**Requirement**
Go to the line in the entries below that holds "While the output" and repeat exactly from there through the line that holds "This gives an", inclusive.

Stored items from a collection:
--- --- ---
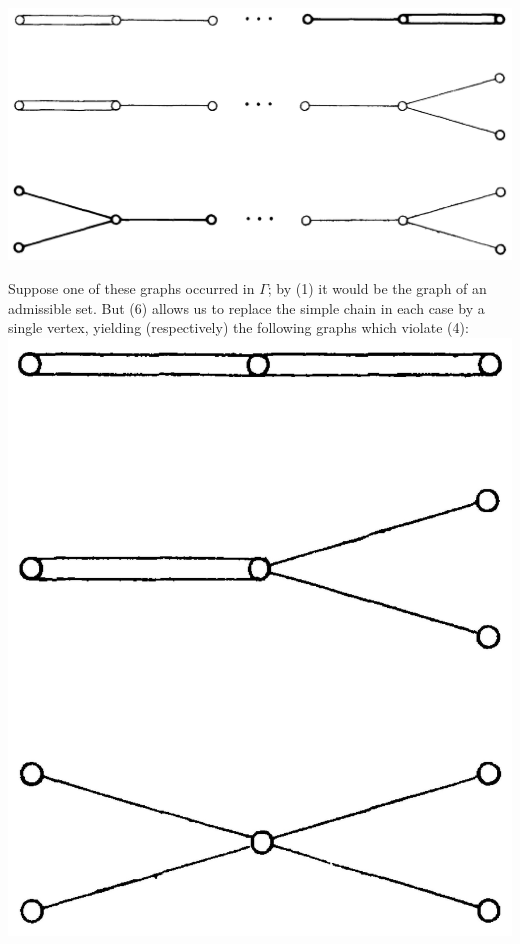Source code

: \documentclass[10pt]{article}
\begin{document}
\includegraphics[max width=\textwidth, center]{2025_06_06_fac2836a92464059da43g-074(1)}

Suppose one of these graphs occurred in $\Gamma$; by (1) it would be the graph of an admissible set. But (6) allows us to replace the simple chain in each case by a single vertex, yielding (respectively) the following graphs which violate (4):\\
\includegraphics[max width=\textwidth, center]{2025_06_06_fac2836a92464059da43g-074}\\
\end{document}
--- --- ---
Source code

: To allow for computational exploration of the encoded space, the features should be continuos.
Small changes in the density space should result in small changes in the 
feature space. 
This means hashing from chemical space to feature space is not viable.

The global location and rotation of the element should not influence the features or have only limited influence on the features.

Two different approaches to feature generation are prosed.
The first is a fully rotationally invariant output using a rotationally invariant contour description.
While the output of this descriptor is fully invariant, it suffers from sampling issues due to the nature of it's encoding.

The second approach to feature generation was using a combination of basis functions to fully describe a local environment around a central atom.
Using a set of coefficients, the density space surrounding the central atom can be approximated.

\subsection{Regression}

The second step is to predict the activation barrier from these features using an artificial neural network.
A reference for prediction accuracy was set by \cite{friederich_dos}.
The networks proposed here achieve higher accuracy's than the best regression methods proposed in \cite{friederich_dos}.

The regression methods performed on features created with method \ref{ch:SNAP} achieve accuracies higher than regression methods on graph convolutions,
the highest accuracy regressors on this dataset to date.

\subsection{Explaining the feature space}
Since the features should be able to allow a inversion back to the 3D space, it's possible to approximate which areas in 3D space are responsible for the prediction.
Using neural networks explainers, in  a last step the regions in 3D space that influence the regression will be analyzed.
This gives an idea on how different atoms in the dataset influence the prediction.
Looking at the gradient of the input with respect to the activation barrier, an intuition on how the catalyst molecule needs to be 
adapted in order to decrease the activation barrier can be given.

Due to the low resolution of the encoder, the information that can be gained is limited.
--- --- ---
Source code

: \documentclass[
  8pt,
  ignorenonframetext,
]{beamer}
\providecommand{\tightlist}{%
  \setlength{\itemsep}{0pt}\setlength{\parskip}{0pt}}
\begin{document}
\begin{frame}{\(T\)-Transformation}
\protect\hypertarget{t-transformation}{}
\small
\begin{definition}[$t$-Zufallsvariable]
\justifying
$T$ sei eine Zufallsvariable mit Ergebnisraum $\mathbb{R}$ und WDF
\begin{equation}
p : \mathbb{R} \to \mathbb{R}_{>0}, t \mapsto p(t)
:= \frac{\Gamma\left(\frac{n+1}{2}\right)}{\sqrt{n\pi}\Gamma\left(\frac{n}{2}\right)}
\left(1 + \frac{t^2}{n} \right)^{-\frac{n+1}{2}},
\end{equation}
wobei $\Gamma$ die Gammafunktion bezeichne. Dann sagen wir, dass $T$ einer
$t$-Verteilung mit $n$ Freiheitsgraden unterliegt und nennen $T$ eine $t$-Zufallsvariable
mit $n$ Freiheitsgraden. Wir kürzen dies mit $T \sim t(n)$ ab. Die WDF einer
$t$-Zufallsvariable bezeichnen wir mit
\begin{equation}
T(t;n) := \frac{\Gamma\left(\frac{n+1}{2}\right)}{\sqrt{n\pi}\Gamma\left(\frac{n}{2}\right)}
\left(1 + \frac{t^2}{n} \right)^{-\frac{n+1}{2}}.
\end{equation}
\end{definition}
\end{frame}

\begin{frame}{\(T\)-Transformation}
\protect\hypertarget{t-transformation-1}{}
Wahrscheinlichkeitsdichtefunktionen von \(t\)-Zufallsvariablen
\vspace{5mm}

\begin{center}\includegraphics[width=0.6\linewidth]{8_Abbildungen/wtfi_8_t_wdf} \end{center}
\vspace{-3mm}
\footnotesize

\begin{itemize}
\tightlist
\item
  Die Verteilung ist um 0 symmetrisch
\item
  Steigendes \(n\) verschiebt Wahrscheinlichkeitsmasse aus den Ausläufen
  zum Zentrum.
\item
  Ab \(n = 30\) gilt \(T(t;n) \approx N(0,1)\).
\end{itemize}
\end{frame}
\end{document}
--- --- ---
**Answer space**
While the output of this descriptor is fully invariant, it suffers from sampling issues due to the nature of it's encoding.

The second approach to feature generation was using a combination of basis functions to fully describe a local environment around a central atom.
Using a set of coefficients, the density space surrounding the central atom can be approximated.

\subsection{Regression}

The second step is to predict the activation barrier from these features using an artificial neural network.
A reference for prediction accuracy was set by \cite{friederich_dos}.
The networks proposed here achieve higher accuracy's than the best regression methods proposed in \cite{friederich_dos}.

The regression methods performed on features created with method \ref{ch:SNAP} achieve accuracies higher than regression methods on graph convolutions,
the highest accuracy regressors on this dataset to date.

\subsection{Explaining the feature space}
Since the features should be able to allow a inversion back to the 3D space, it's possible to approximate which areas in 3D space are responsible for the prediction.
Using neural networks explainers, in  a last step the regions in 3D space that influence the regression will be analyzed.
This gives an idea on how different atoms in the dataset influence the prediction.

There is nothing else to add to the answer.